Discussion: Psychiatric disorders are associated with high risk maternal behaviors, ectopic pregnancy, spontaneous abortion, lower birth weight babies, and preterm delivery (1). PTSD is treated with psychotherapy and antidepressants but we used reassuring communication and multimedia in the OR (2) to calm our patient without sedatives.
Aortic root dilatation may progress from increased blood volume and CO during gestation. When the aortic root dilates > 4 cm, risk of aortic dissection is 10% (3). Most dissections occur in the 3rd trimester or immediately postpartum so our patient delivered in a CT OR and recovered in the ICU. Since beta blockade may slow aortic root dilation, reduce AI, and risk of dissection, metoprolol was continued in the perioperative period. We avoided calcium channel blockers which can accelerate aneurysm expansion and rupture.
Both GA and neuraxial anesthesia are safe for C/S in patients with MFS and aortic root dilation provided hemodynamic stability is maintained. Although dural ectasia is present in 90%, we chose a spinal because the block is dense and her dural ectasia was minimal.

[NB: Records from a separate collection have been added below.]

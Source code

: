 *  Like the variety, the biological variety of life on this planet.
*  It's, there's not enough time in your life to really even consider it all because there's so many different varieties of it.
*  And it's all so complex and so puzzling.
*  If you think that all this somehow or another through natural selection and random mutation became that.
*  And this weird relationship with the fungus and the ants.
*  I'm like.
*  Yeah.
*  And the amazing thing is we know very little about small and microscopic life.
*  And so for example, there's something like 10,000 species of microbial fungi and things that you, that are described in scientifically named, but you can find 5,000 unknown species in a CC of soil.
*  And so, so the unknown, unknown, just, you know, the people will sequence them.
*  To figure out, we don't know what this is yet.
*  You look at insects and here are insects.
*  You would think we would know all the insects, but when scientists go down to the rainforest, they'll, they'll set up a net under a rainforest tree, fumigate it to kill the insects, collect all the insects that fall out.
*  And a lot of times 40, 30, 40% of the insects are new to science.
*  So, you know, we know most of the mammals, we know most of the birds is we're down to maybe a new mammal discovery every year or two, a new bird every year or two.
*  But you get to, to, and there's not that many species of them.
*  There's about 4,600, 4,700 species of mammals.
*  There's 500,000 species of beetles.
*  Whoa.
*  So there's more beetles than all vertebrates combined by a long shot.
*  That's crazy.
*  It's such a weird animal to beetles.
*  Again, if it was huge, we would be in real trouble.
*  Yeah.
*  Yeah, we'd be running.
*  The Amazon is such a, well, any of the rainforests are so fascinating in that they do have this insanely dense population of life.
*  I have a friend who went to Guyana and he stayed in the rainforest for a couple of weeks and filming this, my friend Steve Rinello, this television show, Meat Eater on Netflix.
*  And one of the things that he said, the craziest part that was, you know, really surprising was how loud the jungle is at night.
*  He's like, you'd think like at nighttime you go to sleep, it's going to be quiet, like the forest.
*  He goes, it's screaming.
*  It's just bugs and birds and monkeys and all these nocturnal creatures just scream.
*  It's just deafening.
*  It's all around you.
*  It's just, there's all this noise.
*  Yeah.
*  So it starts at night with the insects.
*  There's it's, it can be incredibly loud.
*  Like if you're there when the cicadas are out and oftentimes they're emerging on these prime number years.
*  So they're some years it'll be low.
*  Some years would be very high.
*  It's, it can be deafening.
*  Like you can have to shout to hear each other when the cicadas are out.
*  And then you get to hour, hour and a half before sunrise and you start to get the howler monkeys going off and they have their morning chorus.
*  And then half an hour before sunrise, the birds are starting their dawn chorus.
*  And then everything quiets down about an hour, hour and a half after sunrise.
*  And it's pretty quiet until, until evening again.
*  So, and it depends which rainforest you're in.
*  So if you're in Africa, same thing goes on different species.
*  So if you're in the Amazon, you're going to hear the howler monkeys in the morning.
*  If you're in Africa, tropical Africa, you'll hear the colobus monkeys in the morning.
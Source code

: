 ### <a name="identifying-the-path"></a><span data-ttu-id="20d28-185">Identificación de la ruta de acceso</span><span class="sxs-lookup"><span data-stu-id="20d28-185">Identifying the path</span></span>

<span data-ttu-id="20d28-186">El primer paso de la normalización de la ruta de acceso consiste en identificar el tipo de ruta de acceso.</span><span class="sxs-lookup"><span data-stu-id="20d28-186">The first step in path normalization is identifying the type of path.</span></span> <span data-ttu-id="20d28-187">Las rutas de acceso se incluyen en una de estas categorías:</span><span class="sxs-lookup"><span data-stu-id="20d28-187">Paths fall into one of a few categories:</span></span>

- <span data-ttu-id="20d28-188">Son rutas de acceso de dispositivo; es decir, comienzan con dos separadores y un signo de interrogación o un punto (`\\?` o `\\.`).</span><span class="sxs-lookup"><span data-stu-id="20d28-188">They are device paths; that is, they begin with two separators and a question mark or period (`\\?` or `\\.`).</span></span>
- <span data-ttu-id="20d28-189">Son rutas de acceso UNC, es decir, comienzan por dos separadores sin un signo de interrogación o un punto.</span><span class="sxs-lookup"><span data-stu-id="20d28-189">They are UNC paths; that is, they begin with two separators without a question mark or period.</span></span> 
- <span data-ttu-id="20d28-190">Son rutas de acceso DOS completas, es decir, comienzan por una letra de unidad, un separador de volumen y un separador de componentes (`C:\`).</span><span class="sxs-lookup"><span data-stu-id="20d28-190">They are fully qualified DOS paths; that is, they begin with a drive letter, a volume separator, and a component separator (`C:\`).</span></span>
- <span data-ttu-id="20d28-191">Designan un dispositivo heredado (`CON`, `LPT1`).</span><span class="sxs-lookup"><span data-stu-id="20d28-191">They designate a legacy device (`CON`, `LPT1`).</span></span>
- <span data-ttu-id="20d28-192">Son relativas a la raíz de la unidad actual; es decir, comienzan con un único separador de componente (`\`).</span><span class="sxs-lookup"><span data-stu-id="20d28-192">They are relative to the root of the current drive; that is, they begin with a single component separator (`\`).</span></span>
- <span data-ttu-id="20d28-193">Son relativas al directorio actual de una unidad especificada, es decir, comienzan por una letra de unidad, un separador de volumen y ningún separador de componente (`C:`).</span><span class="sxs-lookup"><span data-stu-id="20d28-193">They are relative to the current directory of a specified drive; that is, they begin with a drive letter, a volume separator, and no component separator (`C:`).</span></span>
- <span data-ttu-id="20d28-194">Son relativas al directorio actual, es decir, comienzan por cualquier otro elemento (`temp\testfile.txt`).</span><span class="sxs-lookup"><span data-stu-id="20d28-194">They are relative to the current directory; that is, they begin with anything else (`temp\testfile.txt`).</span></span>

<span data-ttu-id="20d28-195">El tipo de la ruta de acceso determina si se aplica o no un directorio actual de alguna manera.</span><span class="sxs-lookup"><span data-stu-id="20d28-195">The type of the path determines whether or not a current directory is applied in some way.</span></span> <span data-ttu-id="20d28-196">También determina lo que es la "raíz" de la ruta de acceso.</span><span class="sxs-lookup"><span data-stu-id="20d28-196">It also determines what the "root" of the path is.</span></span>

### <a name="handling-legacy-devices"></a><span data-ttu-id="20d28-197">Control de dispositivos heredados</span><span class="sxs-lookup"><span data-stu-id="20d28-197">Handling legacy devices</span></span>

Aortic root dilation persists after pregnancy so parturients should be monitored for 6 months.
MFS is inherited; transmission may be 50%. Neonatal ECHO demonstrated a redundant thickened mitral valve but no aortic root dilation. Arachnodactyly, commonly seen in newborns with MFS, was noted.
Conclusion: Peripartum management of a patient with MFS, aortic root dilation, and PTSD requires a multidisciplinary care approach.